The Albright-Knox Art Gallery will continue to be a driving force in the expansion of the regional, biennial exhibition Beyond/In Western New York, which was reformatted in 2005 to become a twelve-venue exhibition that in 2007 received almost 60,000 visitors. This outstanding curated, invitational exhibition provides an essential platform for all Western New York artists. The exhibition further serves to call national and international attention to the wealth of artistic talent in our region. The Albright-Knox will continue to allocate significant resources to this project to ensure it remains a strong and growing component of its exhibition program and looks forward to Beyond/In Western New York 2010.
Supporting the work of Western New York artists will also remain a key component of the Albright-Knox Art Gallery's strategy for the growth and development of its Permanent Collection and its exhibition program. In recent years more than seventy works by Western New York artists have been purchased by the Gallery for its collection.
Area visual and performing artists will also continue to be supported through the weekly Gusto at the Gallery program, which offers free museum admission to the public on Friday nights and regularly introduces new audiences to the arts. Over the last several years, Gusto at the Gallery has created opportunities for hundreds of visual and performing artists from across Western New York.
In recent years, there has been significant growth in opportunities for area artists to exhibit and sell their work locally, including the establishment of more than fifteen new galleries in Buffalo that promote and advance the work of Western New York artists. The Albright-Knox Art Gallery and the Collector's Gallery are not in a position to compete, nor do they wish to, with these successful, flourishing venues at the expense of a focused pursuit of the Albright-Knox's mission.
Collector's
Gallery Volunteer Chairwoman Erras Bechakas said, "The volunteers and Gallery
staff will spend the next few months deciding how we can best support the
Gallery and area artists in new and exciting ways in the future, and I look
forward to that."




First he sells the gallery's defining pieces. Now he ends a popular program in existence since 1933. Certainly leaving his mark on this place, hardly in a good way though.

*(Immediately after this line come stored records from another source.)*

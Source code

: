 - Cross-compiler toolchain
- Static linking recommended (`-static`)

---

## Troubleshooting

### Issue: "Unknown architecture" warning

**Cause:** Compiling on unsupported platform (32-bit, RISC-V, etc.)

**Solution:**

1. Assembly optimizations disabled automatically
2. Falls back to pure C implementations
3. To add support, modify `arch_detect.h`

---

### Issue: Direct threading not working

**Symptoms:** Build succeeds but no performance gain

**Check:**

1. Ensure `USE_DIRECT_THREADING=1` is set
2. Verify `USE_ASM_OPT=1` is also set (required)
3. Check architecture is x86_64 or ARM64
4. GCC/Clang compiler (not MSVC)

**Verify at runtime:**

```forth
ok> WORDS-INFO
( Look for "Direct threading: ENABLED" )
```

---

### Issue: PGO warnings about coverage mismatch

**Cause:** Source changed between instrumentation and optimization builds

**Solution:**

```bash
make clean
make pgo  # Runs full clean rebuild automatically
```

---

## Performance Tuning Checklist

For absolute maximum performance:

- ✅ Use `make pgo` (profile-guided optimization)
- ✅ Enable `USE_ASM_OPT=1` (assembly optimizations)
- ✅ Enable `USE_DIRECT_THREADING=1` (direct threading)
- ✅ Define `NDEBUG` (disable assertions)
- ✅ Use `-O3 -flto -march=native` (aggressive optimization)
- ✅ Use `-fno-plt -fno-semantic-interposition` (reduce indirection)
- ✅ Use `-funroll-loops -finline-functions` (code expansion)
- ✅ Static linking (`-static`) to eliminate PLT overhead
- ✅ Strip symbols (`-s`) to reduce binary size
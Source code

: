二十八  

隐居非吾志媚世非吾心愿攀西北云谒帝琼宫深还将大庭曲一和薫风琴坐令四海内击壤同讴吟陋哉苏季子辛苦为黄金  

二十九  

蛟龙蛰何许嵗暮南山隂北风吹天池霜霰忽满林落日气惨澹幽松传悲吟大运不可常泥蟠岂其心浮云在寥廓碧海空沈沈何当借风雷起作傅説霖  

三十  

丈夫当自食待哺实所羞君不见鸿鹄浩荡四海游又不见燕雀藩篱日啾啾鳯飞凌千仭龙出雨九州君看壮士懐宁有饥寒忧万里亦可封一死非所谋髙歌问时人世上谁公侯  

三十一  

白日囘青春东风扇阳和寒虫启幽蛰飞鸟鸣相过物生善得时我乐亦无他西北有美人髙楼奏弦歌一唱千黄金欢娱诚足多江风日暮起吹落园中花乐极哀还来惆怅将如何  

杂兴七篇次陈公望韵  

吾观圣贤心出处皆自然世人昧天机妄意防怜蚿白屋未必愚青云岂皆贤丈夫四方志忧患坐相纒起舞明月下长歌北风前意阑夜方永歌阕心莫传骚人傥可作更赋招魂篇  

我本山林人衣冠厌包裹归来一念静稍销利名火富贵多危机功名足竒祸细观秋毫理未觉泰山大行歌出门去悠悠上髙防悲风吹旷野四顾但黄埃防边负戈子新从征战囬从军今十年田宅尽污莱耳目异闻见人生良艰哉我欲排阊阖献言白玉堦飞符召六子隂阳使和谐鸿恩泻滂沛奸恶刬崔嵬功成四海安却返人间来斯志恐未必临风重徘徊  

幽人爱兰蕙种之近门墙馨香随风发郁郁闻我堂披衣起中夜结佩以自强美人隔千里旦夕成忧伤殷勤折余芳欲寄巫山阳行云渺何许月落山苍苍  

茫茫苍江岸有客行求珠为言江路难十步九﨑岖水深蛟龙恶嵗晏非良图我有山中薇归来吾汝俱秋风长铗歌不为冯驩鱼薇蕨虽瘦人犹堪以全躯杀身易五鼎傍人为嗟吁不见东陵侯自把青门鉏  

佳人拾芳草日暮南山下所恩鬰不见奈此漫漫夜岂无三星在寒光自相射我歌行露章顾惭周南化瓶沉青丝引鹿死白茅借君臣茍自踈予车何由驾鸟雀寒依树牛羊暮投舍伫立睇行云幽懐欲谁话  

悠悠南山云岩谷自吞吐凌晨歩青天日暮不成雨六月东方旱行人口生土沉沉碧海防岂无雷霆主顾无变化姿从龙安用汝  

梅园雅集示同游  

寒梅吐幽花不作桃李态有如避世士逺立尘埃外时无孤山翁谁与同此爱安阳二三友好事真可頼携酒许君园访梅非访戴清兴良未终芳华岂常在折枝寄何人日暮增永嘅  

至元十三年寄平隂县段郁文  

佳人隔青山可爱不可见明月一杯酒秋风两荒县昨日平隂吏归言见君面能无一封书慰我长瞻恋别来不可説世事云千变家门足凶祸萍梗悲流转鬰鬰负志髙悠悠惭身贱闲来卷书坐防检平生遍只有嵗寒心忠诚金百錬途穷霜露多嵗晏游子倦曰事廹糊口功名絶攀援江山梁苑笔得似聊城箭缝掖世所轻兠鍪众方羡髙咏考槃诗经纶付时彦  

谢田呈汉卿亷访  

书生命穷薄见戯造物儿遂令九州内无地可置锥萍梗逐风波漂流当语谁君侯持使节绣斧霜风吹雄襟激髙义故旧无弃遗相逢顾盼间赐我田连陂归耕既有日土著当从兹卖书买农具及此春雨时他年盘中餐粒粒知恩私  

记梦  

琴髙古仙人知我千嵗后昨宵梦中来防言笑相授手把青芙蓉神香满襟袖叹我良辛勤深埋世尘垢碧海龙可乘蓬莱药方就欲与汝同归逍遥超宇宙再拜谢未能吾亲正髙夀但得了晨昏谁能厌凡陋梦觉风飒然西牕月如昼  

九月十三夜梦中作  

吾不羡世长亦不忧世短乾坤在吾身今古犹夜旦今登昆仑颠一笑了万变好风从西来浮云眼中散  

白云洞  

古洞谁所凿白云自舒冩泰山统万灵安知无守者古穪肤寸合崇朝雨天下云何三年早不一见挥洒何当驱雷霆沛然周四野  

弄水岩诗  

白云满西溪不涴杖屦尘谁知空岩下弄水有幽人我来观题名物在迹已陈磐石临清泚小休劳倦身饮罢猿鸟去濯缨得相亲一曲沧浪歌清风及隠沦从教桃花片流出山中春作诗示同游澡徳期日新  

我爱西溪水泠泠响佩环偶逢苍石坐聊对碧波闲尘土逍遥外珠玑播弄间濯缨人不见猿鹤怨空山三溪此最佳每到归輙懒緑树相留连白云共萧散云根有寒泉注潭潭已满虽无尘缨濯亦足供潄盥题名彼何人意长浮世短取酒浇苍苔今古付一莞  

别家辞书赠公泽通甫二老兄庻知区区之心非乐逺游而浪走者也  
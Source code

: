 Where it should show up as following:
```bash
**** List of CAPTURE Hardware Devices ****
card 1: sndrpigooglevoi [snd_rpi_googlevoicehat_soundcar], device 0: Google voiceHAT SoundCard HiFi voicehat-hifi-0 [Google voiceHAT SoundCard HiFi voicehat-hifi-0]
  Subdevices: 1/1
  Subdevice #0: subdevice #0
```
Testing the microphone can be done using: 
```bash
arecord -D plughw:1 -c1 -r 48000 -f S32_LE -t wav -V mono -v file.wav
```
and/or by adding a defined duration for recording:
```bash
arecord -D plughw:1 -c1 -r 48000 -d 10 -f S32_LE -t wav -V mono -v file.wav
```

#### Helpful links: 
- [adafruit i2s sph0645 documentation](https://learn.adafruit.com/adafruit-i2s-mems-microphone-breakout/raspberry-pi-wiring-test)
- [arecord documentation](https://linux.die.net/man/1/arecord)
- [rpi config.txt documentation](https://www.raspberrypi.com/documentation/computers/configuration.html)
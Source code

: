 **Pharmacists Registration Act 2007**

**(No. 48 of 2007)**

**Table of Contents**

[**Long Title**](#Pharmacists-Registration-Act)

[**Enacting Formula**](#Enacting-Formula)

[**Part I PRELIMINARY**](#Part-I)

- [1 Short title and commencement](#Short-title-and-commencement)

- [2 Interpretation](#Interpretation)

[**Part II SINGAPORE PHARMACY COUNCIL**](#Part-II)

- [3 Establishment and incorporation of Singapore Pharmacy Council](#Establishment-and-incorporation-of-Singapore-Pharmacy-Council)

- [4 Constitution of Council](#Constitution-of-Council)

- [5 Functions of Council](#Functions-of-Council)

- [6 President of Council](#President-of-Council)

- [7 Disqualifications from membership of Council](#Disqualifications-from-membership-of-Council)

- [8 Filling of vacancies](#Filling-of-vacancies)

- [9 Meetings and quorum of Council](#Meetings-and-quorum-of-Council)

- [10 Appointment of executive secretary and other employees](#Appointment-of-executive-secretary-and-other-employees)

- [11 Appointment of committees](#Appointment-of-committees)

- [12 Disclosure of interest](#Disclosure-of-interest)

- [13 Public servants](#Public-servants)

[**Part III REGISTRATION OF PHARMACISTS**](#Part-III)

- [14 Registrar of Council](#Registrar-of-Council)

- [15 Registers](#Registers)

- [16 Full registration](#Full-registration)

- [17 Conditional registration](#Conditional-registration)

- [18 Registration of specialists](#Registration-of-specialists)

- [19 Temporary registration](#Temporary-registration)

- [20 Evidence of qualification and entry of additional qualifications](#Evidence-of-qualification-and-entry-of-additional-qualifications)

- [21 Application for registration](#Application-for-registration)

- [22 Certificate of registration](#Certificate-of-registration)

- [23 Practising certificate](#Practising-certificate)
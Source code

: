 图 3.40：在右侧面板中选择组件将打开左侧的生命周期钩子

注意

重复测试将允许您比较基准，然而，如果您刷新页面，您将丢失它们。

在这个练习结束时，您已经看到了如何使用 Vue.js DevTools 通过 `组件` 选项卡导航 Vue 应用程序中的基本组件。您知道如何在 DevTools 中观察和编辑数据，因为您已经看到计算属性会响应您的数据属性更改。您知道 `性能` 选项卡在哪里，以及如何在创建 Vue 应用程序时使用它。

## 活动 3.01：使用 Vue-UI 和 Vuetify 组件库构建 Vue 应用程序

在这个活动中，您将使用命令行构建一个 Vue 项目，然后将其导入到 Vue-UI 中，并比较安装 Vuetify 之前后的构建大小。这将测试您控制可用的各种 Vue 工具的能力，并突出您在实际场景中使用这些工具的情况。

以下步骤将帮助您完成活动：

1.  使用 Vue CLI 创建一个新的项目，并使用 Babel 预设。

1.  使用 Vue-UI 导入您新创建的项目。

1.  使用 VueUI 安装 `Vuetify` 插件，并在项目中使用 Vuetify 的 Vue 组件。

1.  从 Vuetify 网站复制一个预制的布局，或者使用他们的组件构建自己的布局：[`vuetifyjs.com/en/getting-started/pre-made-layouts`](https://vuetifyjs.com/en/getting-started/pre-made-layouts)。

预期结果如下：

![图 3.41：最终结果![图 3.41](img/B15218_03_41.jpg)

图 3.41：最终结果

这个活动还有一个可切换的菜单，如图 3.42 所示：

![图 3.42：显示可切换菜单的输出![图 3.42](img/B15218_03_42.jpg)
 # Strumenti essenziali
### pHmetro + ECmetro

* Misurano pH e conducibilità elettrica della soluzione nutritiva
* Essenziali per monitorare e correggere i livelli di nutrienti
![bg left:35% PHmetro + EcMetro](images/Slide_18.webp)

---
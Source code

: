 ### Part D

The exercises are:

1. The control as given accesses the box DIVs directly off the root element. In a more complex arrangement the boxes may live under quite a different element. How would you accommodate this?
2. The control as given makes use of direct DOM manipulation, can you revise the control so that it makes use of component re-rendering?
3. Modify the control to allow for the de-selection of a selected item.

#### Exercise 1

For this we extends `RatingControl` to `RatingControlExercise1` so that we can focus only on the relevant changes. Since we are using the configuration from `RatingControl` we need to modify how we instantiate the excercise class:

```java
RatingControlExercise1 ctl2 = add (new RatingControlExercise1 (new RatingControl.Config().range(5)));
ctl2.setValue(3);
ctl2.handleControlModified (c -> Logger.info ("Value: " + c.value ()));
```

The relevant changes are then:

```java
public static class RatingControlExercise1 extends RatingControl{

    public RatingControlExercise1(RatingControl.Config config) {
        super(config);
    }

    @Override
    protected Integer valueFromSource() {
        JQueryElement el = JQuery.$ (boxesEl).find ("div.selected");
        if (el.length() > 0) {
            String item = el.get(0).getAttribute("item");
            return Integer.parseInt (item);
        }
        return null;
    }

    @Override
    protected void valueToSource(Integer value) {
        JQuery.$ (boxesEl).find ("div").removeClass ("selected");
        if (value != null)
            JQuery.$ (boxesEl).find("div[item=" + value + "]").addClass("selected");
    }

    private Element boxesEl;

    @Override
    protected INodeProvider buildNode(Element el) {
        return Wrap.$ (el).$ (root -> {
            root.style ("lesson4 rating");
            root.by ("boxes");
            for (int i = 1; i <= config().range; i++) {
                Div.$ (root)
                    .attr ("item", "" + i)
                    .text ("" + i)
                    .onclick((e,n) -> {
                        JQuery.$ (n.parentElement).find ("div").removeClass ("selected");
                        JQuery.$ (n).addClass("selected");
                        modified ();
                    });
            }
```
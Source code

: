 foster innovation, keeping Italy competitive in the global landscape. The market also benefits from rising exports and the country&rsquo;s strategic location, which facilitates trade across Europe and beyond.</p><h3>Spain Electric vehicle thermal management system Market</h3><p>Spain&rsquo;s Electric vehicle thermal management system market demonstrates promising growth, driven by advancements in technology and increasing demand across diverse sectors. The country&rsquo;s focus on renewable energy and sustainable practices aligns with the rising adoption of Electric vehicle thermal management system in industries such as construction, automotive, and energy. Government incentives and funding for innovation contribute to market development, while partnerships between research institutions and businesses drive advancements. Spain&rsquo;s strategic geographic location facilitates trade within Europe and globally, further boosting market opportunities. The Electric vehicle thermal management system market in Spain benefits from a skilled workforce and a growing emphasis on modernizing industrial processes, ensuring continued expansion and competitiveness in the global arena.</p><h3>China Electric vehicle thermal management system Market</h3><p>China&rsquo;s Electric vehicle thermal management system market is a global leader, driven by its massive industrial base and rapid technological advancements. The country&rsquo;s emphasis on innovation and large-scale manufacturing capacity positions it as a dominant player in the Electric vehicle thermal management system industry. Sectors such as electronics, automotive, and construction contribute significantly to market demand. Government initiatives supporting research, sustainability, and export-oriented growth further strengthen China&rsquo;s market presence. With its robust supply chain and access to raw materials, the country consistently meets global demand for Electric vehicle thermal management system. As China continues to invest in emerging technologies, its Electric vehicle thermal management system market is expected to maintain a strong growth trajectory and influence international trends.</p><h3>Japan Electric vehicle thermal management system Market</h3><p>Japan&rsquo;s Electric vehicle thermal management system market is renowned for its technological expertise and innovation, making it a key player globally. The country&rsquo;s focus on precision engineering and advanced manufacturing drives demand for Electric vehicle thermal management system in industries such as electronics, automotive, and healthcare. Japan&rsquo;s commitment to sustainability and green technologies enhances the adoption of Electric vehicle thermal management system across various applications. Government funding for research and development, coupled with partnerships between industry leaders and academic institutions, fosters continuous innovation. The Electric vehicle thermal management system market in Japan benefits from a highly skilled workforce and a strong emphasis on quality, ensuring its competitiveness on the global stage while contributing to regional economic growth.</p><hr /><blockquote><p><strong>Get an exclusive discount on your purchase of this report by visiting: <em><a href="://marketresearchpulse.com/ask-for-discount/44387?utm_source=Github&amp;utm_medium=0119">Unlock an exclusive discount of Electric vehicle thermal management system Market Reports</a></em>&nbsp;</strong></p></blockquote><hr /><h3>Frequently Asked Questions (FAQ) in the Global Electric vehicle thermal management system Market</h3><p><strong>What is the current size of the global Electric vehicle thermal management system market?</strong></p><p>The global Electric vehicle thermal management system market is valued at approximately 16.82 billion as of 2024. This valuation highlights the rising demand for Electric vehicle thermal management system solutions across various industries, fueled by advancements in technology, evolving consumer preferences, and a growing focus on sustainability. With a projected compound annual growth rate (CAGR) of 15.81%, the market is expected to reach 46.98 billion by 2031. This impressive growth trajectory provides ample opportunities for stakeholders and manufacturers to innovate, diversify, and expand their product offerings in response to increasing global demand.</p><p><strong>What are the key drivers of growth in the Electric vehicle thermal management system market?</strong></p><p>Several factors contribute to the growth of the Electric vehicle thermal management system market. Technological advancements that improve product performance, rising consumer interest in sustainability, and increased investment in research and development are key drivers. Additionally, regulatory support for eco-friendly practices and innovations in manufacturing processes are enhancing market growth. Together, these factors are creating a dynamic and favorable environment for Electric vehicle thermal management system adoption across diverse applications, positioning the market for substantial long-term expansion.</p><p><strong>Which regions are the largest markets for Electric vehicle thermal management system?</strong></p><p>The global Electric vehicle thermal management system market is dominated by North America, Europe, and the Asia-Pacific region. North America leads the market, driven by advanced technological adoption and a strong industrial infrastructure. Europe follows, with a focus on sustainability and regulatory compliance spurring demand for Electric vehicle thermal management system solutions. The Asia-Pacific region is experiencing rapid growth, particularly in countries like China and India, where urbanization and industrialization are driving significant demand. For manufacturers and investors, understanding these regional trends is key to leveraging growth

Why doesn't BRO follow up and figure out what exactly happened to the money gained from selling off its best pieces? How has the gallery improved since then? Seems like the gallery has done one thing since the sell off: gotten worse.
It hurts to admit that your city's premier institutions can't afford to keep up with the Joneses but that's where the AKG is and if selling off some of the family jewels keeps the house from falling down, so be it. It's just stuff. Maybe this will spur the Burchfield Penney to bring that program over there. Since they are more closely associated with regionalism than the Albright Knox, it would be a better fit.